• [Requirement]
Search the entries for the word "github". Copy every line that holds it.

___ Dataset excerpts ___

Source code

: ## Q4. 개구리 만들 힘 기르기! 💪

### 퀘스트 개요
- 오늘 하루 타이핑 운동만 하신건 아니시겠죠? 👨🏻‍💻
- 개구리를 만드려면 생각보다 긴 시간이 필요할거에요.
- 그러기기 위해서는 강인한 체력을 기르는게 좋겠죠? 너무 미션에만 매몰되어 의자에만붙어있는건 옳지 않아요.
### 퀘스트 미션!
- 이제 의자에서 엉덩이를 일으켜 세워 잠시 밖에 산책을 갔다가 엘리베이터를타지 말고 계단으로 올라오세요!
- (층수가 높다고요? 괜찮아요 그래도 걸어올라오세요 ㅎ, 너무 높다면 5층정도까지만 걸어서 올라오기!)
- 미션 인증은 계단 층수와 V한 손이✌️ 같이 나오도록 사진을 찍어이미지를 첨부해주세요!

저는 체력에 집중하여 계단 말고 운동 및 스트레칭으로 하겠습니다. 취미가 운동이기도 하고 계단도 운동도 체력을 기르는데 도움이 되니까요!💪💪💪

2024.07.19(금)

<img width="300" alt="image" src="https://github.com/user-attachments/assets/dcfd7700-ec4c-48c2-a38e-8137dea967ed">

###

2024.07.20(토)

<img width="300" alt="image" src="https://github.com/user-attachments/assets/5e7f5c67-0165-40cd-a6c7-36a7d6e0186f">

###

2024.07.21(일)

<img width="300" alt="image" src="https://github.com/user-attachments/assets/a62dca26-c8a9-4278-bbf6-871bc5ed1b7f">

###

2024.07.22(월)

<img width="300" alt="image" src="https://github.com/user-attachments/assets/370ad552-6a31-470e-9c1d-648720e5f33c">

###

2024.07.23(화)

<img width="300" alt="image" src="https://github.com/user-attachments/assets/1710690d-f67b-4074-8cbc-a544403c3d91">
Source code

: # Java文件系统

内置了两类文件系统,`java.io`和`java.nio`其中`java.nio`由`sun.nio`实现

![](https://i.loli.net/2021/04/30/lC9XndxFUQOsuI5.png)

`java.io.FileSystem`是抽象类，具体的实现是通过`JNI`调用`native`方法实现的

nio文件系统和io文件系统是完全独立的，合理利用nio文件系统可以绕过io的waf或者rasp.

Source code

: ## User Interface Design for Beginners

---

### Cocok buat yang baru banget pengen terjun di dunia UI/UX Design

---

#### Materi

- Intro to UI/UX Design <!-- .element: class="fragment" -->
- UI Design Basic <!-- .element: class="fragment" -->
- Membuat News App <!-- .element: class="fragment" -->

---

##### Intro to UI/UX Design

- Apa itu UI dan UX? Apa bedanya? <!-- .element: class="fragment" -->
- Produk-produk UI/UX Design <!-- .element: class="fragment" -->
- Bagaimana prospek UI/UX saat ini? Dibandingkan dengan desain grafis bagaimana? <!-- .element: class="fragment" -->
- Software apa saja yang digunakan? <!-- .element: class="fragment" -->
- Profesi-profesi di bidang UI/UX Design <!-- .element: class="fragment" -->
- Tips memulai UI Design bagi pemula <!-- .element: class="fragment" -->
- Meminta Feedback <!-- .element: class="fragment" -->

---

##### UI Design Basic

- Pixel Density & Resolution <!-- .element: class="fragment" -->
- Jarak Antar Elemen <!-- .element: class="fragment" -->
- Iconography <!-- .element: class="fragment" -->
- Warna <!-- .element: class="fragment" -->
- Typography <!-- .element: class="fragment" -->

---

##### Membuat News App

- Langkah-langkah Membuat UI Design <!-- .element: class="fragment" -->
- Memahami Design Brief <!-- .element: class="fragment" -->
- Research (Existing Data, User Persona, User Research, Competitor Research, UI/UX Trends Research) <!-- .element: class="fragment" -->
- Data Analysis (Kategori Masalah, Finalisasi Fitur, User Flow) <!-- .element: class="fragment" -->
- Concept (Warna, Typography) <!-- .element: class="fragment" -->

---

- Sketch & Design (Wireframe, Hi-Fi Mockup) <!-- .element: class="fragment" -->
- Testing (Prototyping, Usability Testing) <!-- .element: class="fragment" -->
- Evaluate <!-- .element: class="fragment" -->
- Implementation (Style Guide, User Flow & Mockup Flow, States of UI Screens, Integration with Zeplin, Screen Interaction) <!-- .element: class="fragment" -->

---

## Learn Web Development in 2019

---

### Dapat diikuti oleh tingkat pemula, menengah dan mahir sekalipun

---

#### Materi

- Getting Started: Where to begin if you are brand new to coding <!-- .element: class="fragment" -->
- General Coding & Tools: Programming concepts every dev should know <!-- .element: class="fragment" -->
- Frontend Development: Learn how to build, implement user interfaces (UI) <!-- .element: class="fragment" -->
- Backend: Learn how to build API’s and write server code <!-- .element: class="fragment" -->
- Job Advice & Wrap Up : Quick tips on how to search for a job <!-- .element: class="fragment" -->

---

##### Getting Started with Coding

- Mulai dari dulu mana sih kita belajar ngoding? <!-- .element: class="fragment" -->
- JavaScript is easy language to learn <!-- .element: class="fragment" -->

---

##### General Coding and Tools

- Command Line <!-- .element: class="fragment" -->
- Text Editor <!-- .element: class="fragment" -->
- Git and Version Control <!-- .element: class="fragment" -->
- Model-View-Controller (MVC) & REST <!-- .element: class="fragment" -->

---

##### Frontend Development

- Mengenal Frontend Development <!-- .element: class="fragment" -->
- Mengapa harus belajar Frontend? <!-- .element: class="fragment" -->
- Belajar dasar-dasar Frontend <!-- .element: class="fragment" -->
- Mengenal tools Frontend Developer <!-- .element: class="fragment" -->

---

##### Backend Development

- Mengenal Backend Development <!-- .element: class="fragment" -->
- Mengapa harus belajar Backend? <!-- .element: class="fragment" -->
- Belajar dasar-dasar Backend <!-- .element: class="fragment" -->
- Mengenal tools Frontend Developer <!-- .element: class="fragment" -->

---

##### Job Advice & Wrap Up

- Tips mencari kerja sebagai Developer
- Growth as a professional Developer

___

• [Answer box]
<img width="300" alt="image" src="https://github.com/user-attachments/assets/dcfd7700-ec4c-48c2-a38e-8137dea967ed">
<img width="300" alt="image" src="https://github.com/user-attachments/assets/5e7f5c67-0165-40cd-a6c7-36a7d6e0186f">
<img width="300" alt="image" src="https://github.com/user-attachments/assets/a62dca26-c8a9-4278-bbf6-871bc5ed1b7f">
<img width="300" alt="image" src="https://github.com/user-attachments/assets/370ad552-6a31-470e-9c1d-648720e5f33c">
<img width="300" alt="image" src="https://github.com/user-attachments/assets/1710690d-f67b-4074-8cbc-a544403c3d91">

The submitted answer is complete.